WORK TASK: The answer must consist of every line from the data that holds the string "event".

RECORDS FOR THIS TASK:
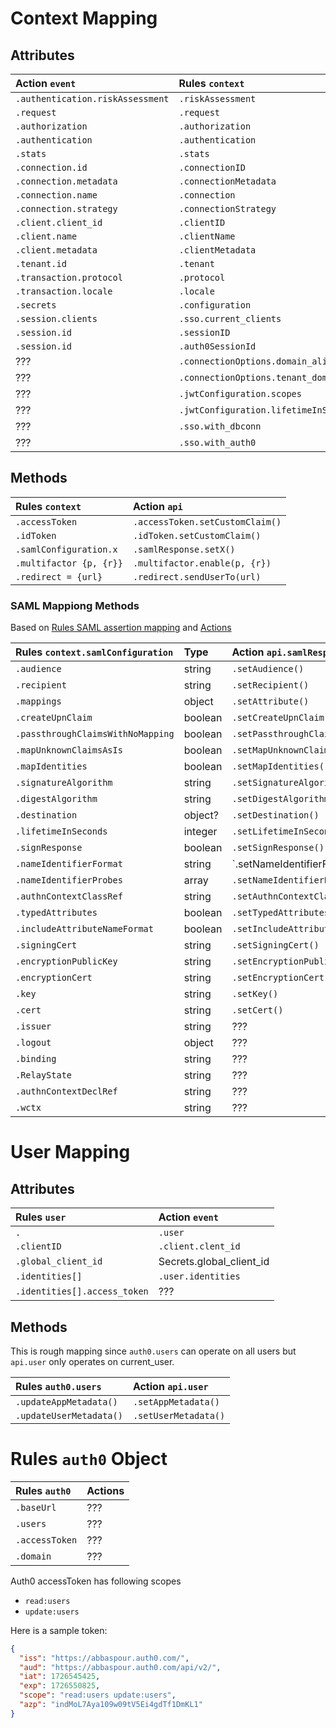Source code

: # Context Mapping

## Attributes

| Action `event`                   | Rules `context`                       |
|:---------------------------------|:--------------------------------------|
| `.authentication.riskAssessment` | `.riskAssessment`                     |
| `.request`                       | `.request`                            |
| `.authorization`                 | `.authorization`                      |
| `.authentication`                | `.authentication`                     |
| `.stats`                         | `.stats`                              |
| `.connection.id`                 | `.connectionID`                       |
| `.connection.metadata`           | `.connectionMetadata`                 |
| `.connection.name`               | `.connection`                         |
| `.connection.strategy`           | `.connectionStrategy`                 |
| `.client.client_id`              | `.clientID`                           |
| `.client.name`                   | `.clientName`                         |
| `.client.metadata`               | `.clientMetadata`                     |
| `.tenant.id`                     | `.tenant`                             |
| `.transaction.protocol`          | `.protocol`                           |           
| `.transaction.locale`            | `.locale`                             |
| `.secrets`                       | `.configuration`                      |
| `.session.clients`               | `.sso.current_clients`                |
| `.session.id`                    | `.sessionID`                          |
| `.session.id`                    | `.auth0SessionId`                     |
| ???                              | `.connectionOptions.domain_aliases`   |
| ???                              | `.connectionOptions.tenant_domain`    |
| ???                              | `.jwtConfiguration.scopes`            |
| ???                              | `.jwtConfiguration.lifetimeInSeconds` |
| ???                              | `.sso.with_dbconn`                    |
| ???                              | `.sso.with_auth0`                     |

## Methods

| Rules `context`         | Action `api`                    | 
|:------------------------|:--------------------------------|
| `.accessToken`          | `.accessToken.setCustomClaim()` | 
| `.idToken`              | `.idToken.setCustomClaim()`     | 
| `.samlConfiguration.x`  | `.samlResponse.setX()`          | 
| `.multifactor {p, {r}}` | `.multifactor.enable(p, {r})`   |  
| `.redirect = {url}`     | `.redirect.sendUserTo(url)`     | 

### SAML Mappiong Methods

Based
on [Rules SAML assertion mapping](https://auth0.com/docs/authenticate/protocols/saml/saml-configuration/customize-saml-assertions)
and
[Actions](https://auth0.com/docs/customize/actions/flows-and-triggers/login-flow/api-object)

| Rules `context.samlConfiguration` | Type    | Action `api.samlResponse`              |
|:----------------------------------|:--------|:---------------------------------------|
| `.audience`                       | string  | `.setAudience()`                       | 
| `.recipient`                      | string  | `.setRecipient()`                      | 
| `.mappings`                       | object  | `.setAttribute()`                      | 
| `.createUpnClaim`                 | boolean | `.setCreateUpnClaim()`                 | 
| `.passthroughClaimsWithNoMapping` | boolean | `.setPassthroughClaimsWithNoMapping()` | 
| `.mapUnknownClaimsAsIs`           | boolean | `.setMapUnknownClaimsAsIs()`           | 
| `.mapIdentities`                  | boolean | `.setMapIdentities()`                  | 
| `.signatureAlgorithm`             | string  | `.setSignatureAlgorithm()`             | 
| `.digestAlgorithm`                | string  | `.setDigestAlgorithm()`                | 
| `.destination`                    | object? | `.setDestination()`                    | 
| `.lifetimeInSeconds`              | integer | `.setLifetimeInSeconds()`              | 
| `.signResponse`                   | boolean | `.setSignResponse()`                   | 
| `.nameIdentifierFormat`           | string  | `.setNameIdentifierFormat()            | 
| `.nameIdentifierProbes`           | array   | `.setNameIdentifierProbes()`           | 
| `.authnContextClassRef`           | string  | `.setAuthnContextClassRef()`           | 
| `.typedAttributes`                | boolean | `.setTypedAttributes()`                | 
| `.includeAttributeNameFormat`     | boolean | `.setIncludeAttributeNameFormat()`     | 
| `.signingCert`                    | string  | `.setSigningCert()`                    |  
| `.encryptionPublicKey`            | string  | `.setEncryptionPublicKey()`            |  
| `.encryptionCert`                 | string  | `.setEncryptionCert()`                 |  
| `.key`                            | string  | `.setKey()`                            |  
| `.cert`                           | string  | `.setCert()`                           |  
| `.issuer`                         | string  | ???                                    | 
| `.logout`                         | object  | ???                                    | 
| `.binding`                        | string  | ???                                    | 
| `.RelayState`                     | string  | ???                                    |
| `.authnContextDeclRef`            | string  | ???                                    | 
| `.wctx`                           | string  | ???                                    | 

# User Mapping

## Attributes

| Rules `user`                 | Action `event`           |         
|:-----------------------------|:-------------------------|
| `.`                          | `.user`                  
| `.clientID`                  | `.client.clent_id`       | 
| `.global_client_id`          | Secrets.global_client_id | 
| `.identities[]`              | `.user.identities`       | 
| `.identities[].access_token` | ???                      | 

## Methods

This is rough mapping since `auth0.users` can operate on all users but `api.user` only operates on current_user.

| Rules `auth0.users`     | Action `api.user`    | 
|:------------------------|:---------------------|
| `.updateAppMetadata()`  | `.setAppMetadata()`  | 
| `.updateUserMetadata()` | `.setUserMetadata()` | 

# Rules `auth0` Object

| Rules `auth0`  | Actions | 
|:---------------|:--------|
| `.baseUrl`     | ???     | 
| `.users`       | ???     | 
| `.accessToken` | ???     | 
| `.domain`      | ???     | 

Auth0 accessToken has following scopes

* `read:users`
* `update:users`

Here is a sample token:

```json
{
  "iss": "https://abbaspour.auth0.com/",
  "aud": "https://abbaspour.auth0.com/api/v2/",
  "iat": 1726545425,
  "exp": 1726550825,
  "scope": "read:users update:users",
  "azp": "indMoL7Aya109w09tV5Ei4gdTf1DmKL1"
}
```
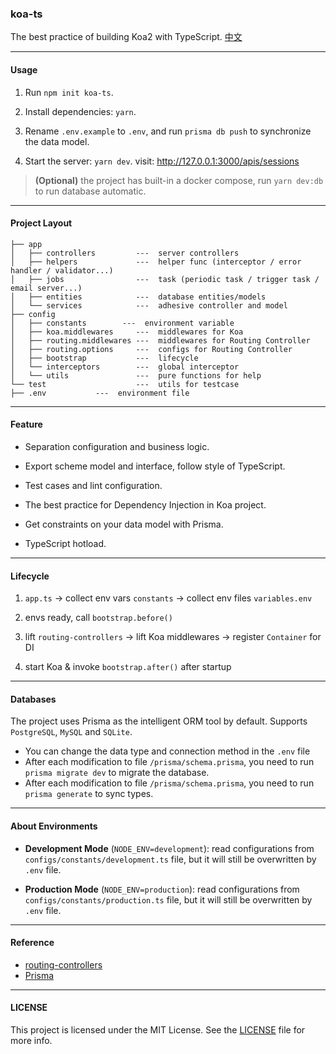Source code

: ### koa-ts

The best practice of building Koa2 with TypeScript. [中文](/README_CN.md)

---

#### Usage

1. Run `npm init koa-ts`.

2. Install dependencies: `yarn`.

3. Rename `.env.example` to `.env`, and run `prisma db push` to synchronize the data model.

4. Start the server: `yarn dev`. visit: http://127.0.0.1:3000/apis/sessions

> **(Optional)** the project has built-in a docker compose, run `yarn dev:db` to run database automatic.

---

#### Project Layout

```
├── app
│   ├── controllers         ---  server controllers
│   ├── helpers             ---  helper func (interceptor / error handler / validator...)
│   ├── jobs                ---  task (periodic task / trigger task / email server...)
│   ├── entities            ---  database entities/models
│   └── services            ---  adhesive controller and model
├── config
│   ├── constants        ---  environment variable
│   ├── koa.middlewares     ---  middlewares for Koa
│   ├── routing.middlewares ---  middlewares for Routing Controller
│   ├── routing.options     ---  configs for Routing Controller
│   ├── bootstrap           ---  lifecycle
│   └── interceptors        ---  global interceptor
│   └── utils               ---  pure functions for help
└── test                    ---  utils for testcase
├── .env           ---  environment file
```

---

#### Feature

- Separation configuration and business logic.

- Export scheme model and interface, follow style of TypeScript.

- Test cases and lint configuration.

- The best practice for Dependency Injection in Koa project.

- Get constraints on your data model with Prisma.

- TypeScript hotload.

---

#### Lifecycle

1. `app.ts` -> collect env vars `constants` -> collect env files `variables.env`

2. envs ready, call `bootstrap.before()`

3. lift `routing-controllers` -> lift Koa middlewares -> register `Container` for DI

4. start Koa &amp; invoke `bootstrap.after()` after startup

---

#### Databases

The project uses Prisma as the intelligent ORM tool by default. Supports `PostgreSQL`, `MySQL` and `SQLite`.

- You can change the data type and connection method in the `.env` file
- After each modification to file `/prisma/schema.prisma`, you need to run `prisma migrate dev` to migrate the database.
- After each modification to file `/prisma/schema.prisma`, you need to run `prisma generate` to sync types.

---

#### About Environments

- **Development Mode** (`NODE_ENV=development`): read configurations from `configs/constants/development.ts` file, but it will still be overwritten by `.env` file.

- **Production Mode** (`NODE_ENV=production`): read configurations from `configs/constants/production.ts` file, but it will still be overwritten by `.env` file.

---

#### Reference

- [routing-controllers](https://github.com/typestack/routing-controllers)
- [Prisma](https://www.prisma.io/docs/concepts)

---

#### LICENSE

This project is licensed under the MIT License. See the [LICENSE](./LICENSE) file for more info.
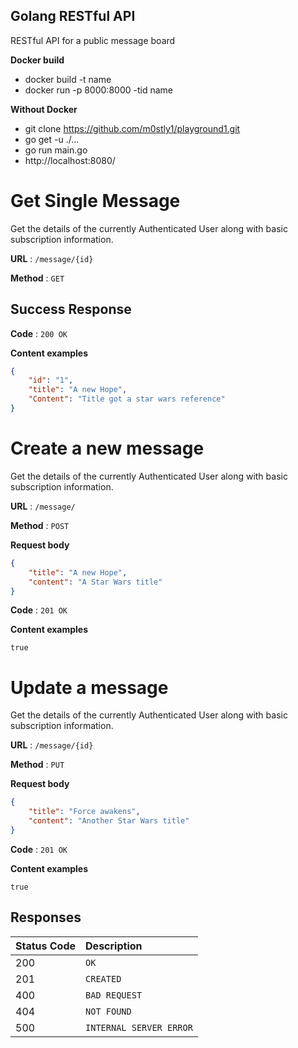 ## Golang RESTful API
RESTful API for a public message board

**Docker build**
 - docker build -t name
 - docker run -p 8000:8000 -tid name

**Without Docker**
  - git clone https://github.com/m0stly1/playground1.git
  - go get -u ./...
  - go run main.go
  - http://localhost:8080/


# Get Single Message

Get the details of the currently Authenticated User along with basic
subscription information.

**URL** : `/message/{id}`

**Method** : `GET`

## Success Response

**Code** : `200 OK`

**Content examples**

```json
{
	"id": "1",
	"title": "A new Hope",
	"Content": "Title got a star wars reference"
}
```

# Create a new message

Get the details of the currently Authenticated User along with basic
subscription information.

**URL** : `/message/`

**Method** : `POST`

**Request body**
```json
{
	"title": "A new Hope",
	"content": "A Star Wars title"
}
```


**Code** : `201 OK`

**Content examples**
```
true
```

# Update a message

Get the details of the currently Authenticated User along with basic
subscription information.

**URL** : `/message/{id}`

**Method** : `PUT`

**Request body**
```json
{
	"title": "Force awakens",
	"content": "Another Star Wars title"
}
```


**Code** : `201 OK`

**Content examples**
```
true
```



## Responses
| Status Code | Description |
| :--- | :--- |
| 200 | `OK` |
| 201 | `CREATED` |
| 400 | `BAD REQUEST` |
| 404 | `NOT FOUND` |
| 500 | `INTERNAL SERVER ERROR` |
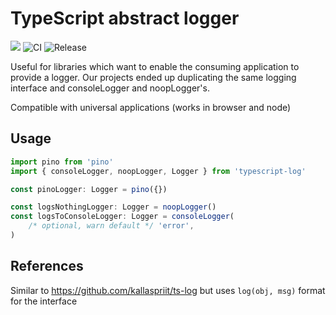 # TypeScript abstract logger

![](https://img.shields.io/npm/v/typescript-log.svg)
![CI](https://github.com/sevenwestmedia-labs/typescript-log/workflows/CI/badge.svg)
![Release](https://github.com/sevenwestmedia-labs/typescript-log/workflows/Release/badge.svg)

Useful for libraries which want to enable the consuming application to provide a logger. Our projects ended up duplicating the same logging interface and consoleLogger and noopLogger's.

Compatible with universal applications (works in browser and node)

## Usage

```ts
import pino from 'pino'
import { consoleLogger, noopLogger, Logger } from 'typescript-log'

const pinoLogger: Logger = pino({})

const logsNothingLogger: Logger = noopLogger()
const logsToConsoleLogger: Logger = consoleLogger(
    /* optional, warn default */ 'error',
)
```

## References

Similar to https://github.com/kallaspriit/ts-log but uses `log(obj, msg)` format for the interface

TASK SOLUTION:
| Action `event`                   | Rules `context`                       |
| Rules `user`                 | Action `event`           |         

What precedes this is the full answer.